Opposite effects of low versus high dose haloperidol treatments on spontaneous and apomorphine induced motor behavior: Evidence that at a very low dose haloperidol acts as an indirect dopamine agonist
- 作者:Flá ; via Regina Cruz Diasa ; Liana Wermelinger de Matosa ; Maria de Fá ; tima dos Santos Sampaiob ; Robert J. Careyc ; Marinete Pinheiro Carreraa ; marinete@uenf.br
- 关键词:Dopamine receptor supersensitivity ; Dopamine autoreceptor ; Behavioral sensitization ; Conditioning ; Locomotion ; Apomorphine ; Haloperidol
- 刊名:Behavioural Brain Research
- 出版年:2012
- 期刊代码:3_01664328
- 类别:neu
- 出版时间:1 April, 2012
- 卷:229
- 期:1
- 页码:153-159
- 文件大小:503 K
摘要
Anti-psychotic drugs are antagonists at the dopamine D2 receptors and repeated administration can lead to the development of dopamine receptor supersensitivity.

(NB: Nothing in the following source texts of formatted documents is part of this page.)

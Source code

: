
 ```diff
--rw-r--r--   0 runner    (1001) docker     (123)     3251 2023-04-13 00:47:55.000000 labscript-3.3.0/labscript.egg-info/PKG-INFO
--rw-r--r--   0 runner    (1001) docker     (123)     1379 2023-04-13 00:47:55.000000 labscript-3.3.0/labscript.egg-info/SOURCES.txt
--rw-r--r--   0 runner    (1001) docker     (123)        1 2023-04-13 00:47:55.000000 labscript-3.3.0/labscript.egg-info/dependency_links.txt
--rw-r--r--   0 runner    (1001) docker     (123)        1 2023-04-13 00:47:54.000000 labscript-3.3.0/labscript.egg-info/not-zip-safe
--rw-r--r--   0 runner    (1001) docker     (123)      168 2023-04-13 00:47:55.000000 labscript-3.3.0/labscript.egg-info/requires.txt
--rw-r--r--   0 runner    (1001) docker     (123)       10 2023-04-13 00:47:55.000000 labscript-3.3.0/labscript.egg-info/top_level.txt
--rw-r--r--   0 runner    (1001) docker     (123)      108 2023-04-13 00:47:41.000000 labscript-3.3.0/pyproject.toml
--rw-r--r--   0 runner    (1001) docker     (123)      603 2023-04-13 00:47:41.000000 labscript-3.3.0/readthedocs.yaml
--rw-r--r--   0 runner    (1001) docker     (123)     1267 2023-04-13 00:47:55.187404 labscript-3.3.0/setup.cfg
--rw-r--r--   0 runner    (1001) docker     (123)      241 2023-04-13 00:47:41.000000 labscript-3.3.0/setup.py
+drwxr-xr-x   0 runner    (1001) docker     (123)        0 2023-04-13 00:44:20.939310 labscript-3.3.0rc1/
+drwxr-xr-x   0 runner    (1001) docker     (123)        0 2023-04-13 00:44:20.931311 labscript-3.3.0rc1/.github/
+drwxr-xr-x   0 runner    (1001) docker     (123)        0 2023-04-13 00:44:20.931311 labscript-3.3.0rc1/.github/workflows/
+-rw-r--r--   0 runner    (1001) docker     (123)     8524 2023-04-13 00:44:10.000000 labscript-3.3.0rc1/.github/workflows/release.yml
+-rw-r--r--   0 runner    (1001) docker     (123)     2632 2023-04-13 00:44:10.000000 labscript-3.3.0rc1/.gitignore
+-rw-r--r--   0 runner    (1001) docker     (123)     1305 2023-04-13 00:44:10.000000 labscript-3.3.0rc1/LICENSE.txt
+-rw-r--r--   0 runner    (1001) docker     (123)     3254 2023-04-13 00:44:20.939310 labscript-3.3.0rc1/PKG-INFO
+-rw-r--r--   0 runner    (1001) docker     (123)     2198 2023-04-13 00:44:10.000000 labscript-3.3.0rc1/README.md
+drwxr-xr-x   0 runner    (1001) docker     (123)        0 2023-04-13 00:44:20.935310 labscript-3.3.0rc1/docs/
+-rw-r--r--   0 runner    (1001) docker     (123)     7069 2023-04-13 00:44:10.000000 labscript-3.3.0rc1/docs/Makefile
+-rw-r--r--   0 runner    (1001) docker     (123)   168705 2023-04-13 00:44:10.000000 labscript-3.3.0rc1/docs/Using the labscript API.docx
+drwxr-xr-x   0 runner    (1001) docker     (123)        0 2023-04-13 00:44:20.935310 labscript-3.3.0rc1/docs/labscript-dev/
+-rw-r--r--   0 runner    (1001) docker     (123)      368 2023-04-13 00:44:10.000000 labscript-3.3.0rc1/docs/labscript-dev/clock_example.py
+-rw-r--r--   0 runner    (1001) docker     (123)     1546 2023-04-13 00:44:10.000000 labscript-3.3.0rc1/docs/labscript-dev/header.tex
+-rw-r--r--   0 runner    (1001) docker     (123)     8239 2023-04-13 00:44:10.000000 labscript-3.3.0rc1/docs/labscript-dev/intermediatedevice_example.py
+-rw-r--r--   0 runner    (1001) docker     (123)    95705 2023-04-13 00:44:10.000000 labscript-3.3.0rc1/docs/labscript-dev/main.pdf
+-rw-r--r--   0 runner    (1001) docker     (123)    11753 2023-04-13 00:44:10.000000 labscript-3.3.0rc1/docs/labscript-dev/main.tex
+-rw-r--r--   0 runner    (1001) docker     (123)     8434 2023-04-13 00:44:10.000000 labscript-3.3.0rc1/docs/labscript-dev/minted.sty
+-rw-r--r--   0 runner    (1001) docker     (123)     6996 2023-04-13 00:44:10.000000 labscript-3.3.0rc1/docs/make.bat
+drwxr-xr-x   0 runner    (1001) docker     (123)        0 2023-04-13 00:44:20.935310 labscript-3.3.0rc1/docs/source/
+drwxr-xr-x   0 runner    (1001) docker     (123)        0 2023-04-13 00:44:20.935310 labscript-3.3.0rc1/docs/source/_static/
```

In two experiments, separate groups of rats were administered 10 daily low or high doses of the typical anti-psychotic drug haloperidol (0.03 or 1.0 mg/kg). The high dose decreased locomotion whereas, the low dose increased locomotion. After 5 days of withdrawal, all groups received 2.0 mg/kg apomorphine on 5 successive days. The apomorphine treatments given to the vehicle group generated a progressive locomotion sensitization effect and this effect was potentiated by pre-exposure to 0.03 mg/kg haloperidol. Initially, the prior high dose of haloperidol exaggerated the apomorphine locomotor stimulant effect but with repeated apomorphine treatments desensitization developed. Following a 5-day withdrawal period an apomorphine challenge test was conducted and apomorphine sensitization was absent in the haloperidol high dose pre-exposure group but potentiated in the low dose pre-exposure group. In the second replication experiment a conditioning test instead of a sensitization challenge test was conducted 5 days after completion of the 5-day apomorphine treatment protocol. The repeated apomorphine treatments induced conditioned hyper- locomotion and this conditioned effect was prevented by the prior high dose haloperidol pre-exposure but enhanced by the prior low dose haloperidol pre-exposure. Two new key findings are (a) that a low dose haloperidol regimen can function as a dopamine agonist and these effects persist after withdrawal and (b) that repeated apomorphine treatments can desensitize D2 receptors previously sensitized by a high dose haloperidol treatment regimen.